Task goal: Figure out how many lines in these records contain "script". Only the number belongs in the reply.

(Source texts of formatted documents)
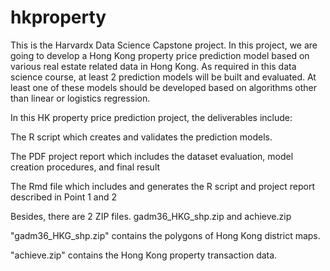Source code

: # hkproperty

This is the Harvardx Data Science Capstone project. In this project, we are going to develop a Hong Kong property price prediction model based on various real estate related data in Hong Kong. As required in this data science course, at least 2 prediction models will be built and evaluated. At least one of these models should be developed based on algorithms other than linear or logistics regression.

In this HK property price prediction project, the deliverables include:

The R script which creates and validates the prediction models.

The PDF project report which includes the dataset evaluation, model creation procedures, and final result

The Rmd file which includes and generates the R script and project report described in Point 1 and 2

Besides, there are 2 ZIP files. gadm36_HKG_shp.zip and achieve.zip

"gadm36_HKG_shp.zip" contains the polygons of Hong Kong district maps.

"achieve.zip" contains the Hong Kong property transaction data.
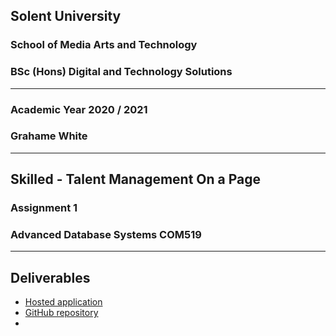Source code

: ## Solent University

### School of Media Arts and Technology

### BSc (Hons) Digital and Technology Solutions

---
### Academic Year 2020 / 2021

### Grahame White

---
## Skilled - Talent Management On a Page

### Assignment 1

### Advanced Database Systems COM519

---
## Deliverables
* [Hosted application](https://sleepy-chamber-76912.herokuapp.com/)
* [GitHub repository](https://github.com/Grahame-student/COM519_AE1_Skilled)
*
* * *
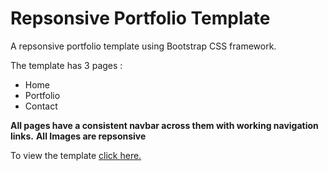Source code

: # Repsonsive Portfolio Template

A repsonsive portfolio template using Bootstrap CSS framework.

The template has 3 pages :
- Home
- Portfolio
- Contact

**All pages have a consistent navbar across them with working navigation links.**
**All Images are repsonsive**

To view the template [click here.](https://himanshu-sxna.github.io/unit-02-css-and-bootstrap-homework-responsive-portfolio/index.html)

Output below: 2